Scientific production in the era of Large Language Models
This research addresses how LLMs are transforming scientific production, with implications for journals, funding agencies, and tenure committees, though it is incremental in documenting existing trends.
The study analyzed the impact of Large Language Models (LLMs) on scientific research using datasets including 2.1M preprints, finding that LLM adoption increases paper production by 23.7-89.3% but leads to linguistically complex yet substantively underwhelming manuscripts, while also diversifying citations.

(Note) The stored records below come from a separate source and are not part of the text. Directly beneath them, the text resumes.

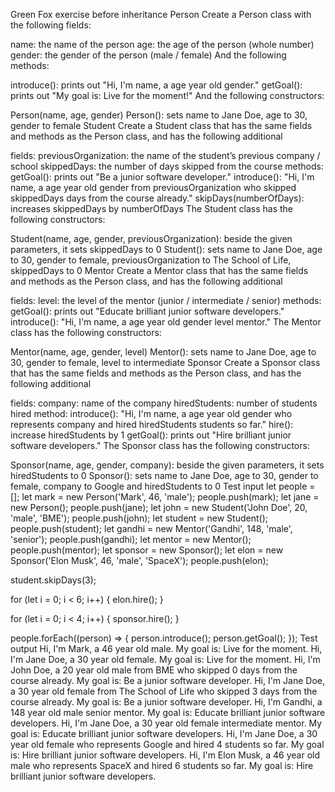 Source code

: Green Fox exercise before inheritance
Person
Create a Person class with the following fields:

name: the name of the person
age: the age of the person (whole number)
gender: the gender of the person (male / female)
And the following methods:

introduce(): prints out "Hi, I'm name, a age year old gender."
getGoal(): prints out "My goal is: Live for the moment!"
And the following constructors:

Person(name, age, gender)
Person(): sets name to Jane Doe, age to 30, gender to female
Student
Create a Student class that has the same fields and methods as the Person class, and has the following additional

fields:
previousOrganization: the name of the student’s previous company / school
skippedDays: the number of days skipped from the course
methods:
getGoal(): prints out "Be a junior software developer."
introduce(): "Hi, I'm name, a age year old gender from previousOrganization who skipped skippedDays days from the course already."
skipDays(numberOfDays): increases skippedDays by numberOfDays
The Student class has the following constructors:

Student(name, age, gender, previousOrganization): beside the given parameters, it sets skippedDays to 0
Student(): sets name to Jane Doe, age to 30, gender to female, previousOrganization to The School of Life, skippedDays to 0
Mentor
Create a Mentor class that has the same fields and methods as the Person class, and has the following additional

fields:
level: the level of the mentor (junior / intermediate / senior)
methods:
getGoal(): prints out "Educate brilliant junior software developers."
introduce(): "Hi, I'm name, a age year old gender level mentor."
The Mentor class has the following constructors:

Mentor(name, age, gender, level)
Mentor(): sets name to Jane Doe, age to 30, gender to female, level to intermediate
Sponsor
Create a Sponsor class that has the same fields and methods as the Person class, and has the following additional

fields:
company: name of the company
hiredStudents: number of students hired
method:
introduce(): "Hi, I'm name, a age year old gender who represents company and hired hiredStudents students so far."
hire(): increase hiredStudents by 1
getGoal(): prints out "Hire brilliant junior software developers."
The Sponsor class has the following constructors:

Sponsor(name, age, gender, company): beside the given parameters, it sets hiredStudents to 0
Sponsor(): sets name to Jane Doe, age to 30, gender to female, company to Google and hiredStudents to 0
Test input
let people = [];
let mark = new Person('Mark', 46, 'male');
people.push(mark);
let jane = new Person();
people.push(jane);
let john = new Student('John Doe', 20, 'male', 'BME');
people.push(john);
let student = new Student();
people.push(student);
let gandhi = new Mentor('Gandhi', 148, 'male', 'senior');
people.push(gandhi);
let mentor = new Mentor();
people.push(mentor);
let sponsor = new Sponsor();
let elon = new Sponsor('Elon Musk', 46, 'male', 'SpaceX');
people.push(elon);

student.skipDays(3);

for (let i = 0; i < 6; i++) {
  elon.hire();
}

for (let i = 0; i < 4; i++) {
  sponsor.hire();
}

people.forEach((person) => {
  person.introduce();
  person.getGoal();
});
Test output
Hi, I'm Mark, a 46 year old male.
My goal is: Live for the moment.
Hi, I'm Jane Doe, a 30 year old female.
My goal is: Live for the moment.
Hi, I'm John Doe, a 20 year old male from BME who skipped 0 days from the course already.
My goal is: Be a junior software developer.
Hi, I'm Jane Doe, a 30 year old female from The School of Life who skipped 3 days from the course already.
My goal is: Be a junior software developer.
Hi, I'm Gandhi, a 148 year old male senior mentor.
My goal is: Educate brilliant junior software developers.
Hi, I'm Jane Doe, a 30 year old female intermediate mentor.
My goal is: Educate brilliant junior software developers.
Hi, I'm Jane Doe, a 30 year old female who represents Google and hired 4 students so far.
My goal is: Hire brilliant junior software developers.
Hi, I'm Elon Musk, a 46 year old male who represents SpaceX and hired 6 students so far.
My goal is: Hire brilliant junior software developers. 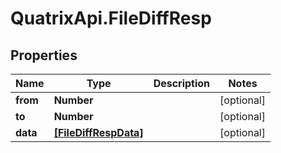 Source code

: # QuatrixApi.FileDiffResp

## Properties
Name | Type | Description | Notes
------------ | ------------- | ------------- | -------------
**from** | **Number** |  | [optional] 
**to** | **Number** |  | [optional] 
**data** | [**[FileDiffRespData]**](FileDiffRespData.md) |  | [optional] 


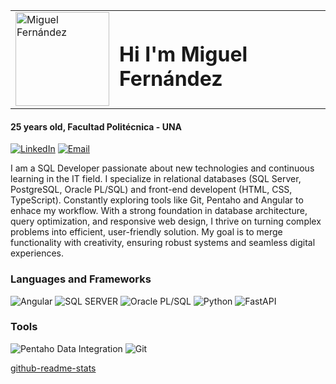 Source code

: <table>
  <tr>
    <td><img src="https://media.licdn.com/dms/image/v2/D4D35AQGSC22fjMGMTQ/profile-framedphoto-shrink_200_200/B4DZc3pf6WH4Ac-/0/1748985315440?e=1749592800&v=beta&t=T1hIlsq324e5b8SMgHMK1mgeR3pv-DhEfZFFUAoSESs" alt="Miguel Fernández" width="150px"></td>
    <td><h1>Hi I'm Miguel Fernández</h1></td>
  </tr>
</table>

#### 25 years old, Facultad Politécnica - UNA

[![LinkedIn](https://img.shields.io/badge/LinkedIn-0A66C2?style=for-the-badge&logo=linkedin&logoColor=white)](www.linkedin.com/in/miguelfernandez13)
[![Email](https://img.shields.io/badge/Email-D14836?style=for-the-badge&logo=gmail&logoColor=white)](mailto:fernandezalejandro430@gmail.com)

I am a SQL Developer passionate about new technologies and continuous learning in the IT field. I specialize in relational databases (SQL Server, PostgreSQL, Oracle PL/SQL) and front-end developent (HTML, CSS, TypeScript). Constantly exploring tools like Git, Pentaho and Angular to enhace my workflow.
With a strong foundation in database architecture, query optimization, and responsive web design, I thrive on turning complex problems into efficient, user-friendly solution. My goal is to merge functionality with creativity, ensuring robust systems and seamless digital experiences.

### Languages and Frameworks
![Angular](https://img.shields.io/badge/Angular-FF0000?style=for-the-badge&logo=Angular&logoColor=white)
![SQL SERVER](https://img.shields.io/badge/SQLSERVER-8e8f8c?style=for-the-badge&logo=SQLSERVER&logoColor=white)
![Oracle PL/SQL](https://img.shields.io/badge/Oracle-FF0000?style=for-the-badge&logo=ORACLE&logoColor=white)
![Python](https://img.shields.io/badge/Python-3776AB?style=for-the-badge&logo=python&logoColor=white)
![FastAPI](https://img.shields.io/badge/FastAPI-199C09?style=for-the-badge&logo=FASTAPI&logoColor=white)
### Tools
![Pentaho Data Integration](https://img.shields.io/badge/Pentaho-D5401F?style=for-the-badge&logo=PENTAHO&logoColor=white)
![Git](https://img.shields.io/badge/Git-D5401F?style=for-the-badge&logo=GIT&logoColor=white)

[github-readme-stats](https://github.com/MiguelFoam/github-readme-stats)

Large Language Models (LLMs) are rapidly reshaping scientific research. We analyze these changes in multiple, large-scale datasets with 2.1M preprints, 28K peer review reports, and 246M online accesses to scientific documents. We find: 1) scientists adopting LLMs to draft manuscripts demonstrate a large increase in paper production, ranging from 23.7-89.3% depending on scientific field and author background, 2) LLM use has reversed the relationship between writing complexity and paper quality, leading to an influx of manuscripts that are linguistically complex but substantively underwhelming, and 3) LLM adopters access and cite more diverse prior work, including books and younger, less-cited documents. These findings highlight a stunning shift in scientific production that will likely require a change in how journals, funding agencies, and tenure committees evaluate scientific works.